(Records from a collection)
== Segment start ==

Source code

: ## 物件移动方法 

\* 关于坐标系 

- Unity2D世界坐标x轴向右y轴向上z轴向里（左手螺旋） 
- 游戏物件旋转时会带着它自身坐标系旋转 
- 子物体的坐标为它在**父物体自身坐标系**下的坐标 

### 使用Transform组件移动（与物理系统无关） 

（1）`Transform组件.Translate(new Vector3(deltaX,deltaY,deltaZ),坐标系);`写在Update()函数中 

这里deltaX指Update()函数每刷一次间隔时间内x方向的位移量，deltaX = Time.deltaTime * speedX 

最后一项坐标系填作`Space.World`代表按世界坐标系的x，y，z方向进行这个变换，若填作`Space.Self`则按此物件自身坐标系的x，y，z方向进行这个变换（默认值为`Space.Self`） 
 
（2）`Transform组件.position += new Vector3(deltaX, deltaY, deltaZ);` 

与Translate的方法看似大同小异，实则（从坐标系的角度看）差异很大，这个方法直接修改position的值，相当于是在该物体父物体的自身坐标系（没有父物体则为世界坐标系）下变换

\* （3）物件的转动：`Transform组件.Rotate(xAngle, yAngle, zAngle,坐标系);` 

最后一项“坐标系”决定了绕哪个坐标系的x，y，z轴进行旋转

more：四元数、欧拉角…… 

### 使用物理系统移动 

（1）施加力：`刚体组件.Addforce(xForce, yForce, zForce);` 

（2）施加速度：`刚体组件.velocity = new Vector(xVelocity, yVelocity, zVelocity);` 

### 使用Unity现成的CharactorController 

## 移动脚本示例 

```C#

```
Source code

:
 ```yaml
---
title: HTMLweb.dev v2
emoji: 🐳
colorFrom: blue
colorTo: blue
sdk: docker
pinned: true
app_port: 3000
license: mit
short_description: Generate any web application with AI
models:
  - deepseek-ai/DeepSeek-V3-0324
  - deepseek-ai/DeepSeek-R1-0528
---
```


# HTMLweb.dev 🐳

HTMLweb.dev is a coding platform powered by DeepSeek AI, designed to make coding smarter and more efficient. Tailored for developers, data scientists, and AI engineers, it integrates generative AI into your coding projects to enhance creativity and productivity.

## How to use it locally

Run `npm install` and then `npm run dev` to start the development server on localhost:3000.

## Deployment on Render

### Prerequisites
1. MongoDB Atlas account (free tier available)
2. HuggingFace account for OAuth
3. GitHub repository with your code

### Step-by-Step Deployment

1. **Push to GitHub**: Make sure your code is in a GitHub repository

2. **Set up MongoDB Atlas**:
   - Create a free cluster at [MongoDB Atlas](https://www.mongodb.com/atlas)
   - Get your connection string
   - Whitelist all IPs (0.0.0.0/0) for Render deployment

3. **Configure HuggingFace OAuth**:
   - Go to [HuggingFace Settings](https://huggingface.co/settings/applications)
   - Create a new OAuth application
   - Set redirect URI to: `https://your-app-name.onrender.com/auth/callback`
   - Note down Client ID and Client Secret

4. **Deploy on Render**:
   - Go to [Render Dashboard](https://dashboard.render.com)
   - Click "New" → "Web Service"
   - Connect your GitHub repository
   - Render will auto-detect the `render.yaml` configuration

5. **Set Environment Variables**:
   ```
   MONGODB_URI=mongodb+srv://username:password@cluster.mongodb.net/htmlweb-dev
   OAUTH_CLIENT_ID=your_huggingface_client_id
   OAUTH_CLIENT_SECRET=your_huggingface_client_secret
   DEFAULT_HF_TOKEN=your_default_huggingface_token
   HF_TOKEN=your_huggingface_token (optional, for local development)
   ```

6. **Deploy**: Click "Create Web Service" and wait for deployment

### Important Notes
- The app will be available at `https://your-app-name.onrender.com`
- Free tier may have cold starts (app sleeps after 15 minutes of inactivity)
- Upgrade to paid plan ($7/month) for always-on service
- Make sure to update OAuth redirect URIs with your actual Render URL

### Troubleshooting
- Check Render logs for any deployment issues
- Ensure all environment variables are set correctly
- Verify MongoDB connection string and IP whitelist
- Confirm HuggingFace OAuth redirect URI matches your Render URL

== Segment end ==

EXERCISE =>
Every line above that holds the string "deltaX" should be returned.

YOUR SOLUTION =>
（1）`Transform组件.Translate(new Vector3(deltaX,deltaY,deltaZ),坐标系);`写在Update()函数中 
这里deltaX指Update()函数每刷一次间隔时间内x方向的位移量，deltaX = Time.deltaTime * speedX 
（2）`Transform组件.position += new Vector3(deltaX, deltaY, deltaZ);` 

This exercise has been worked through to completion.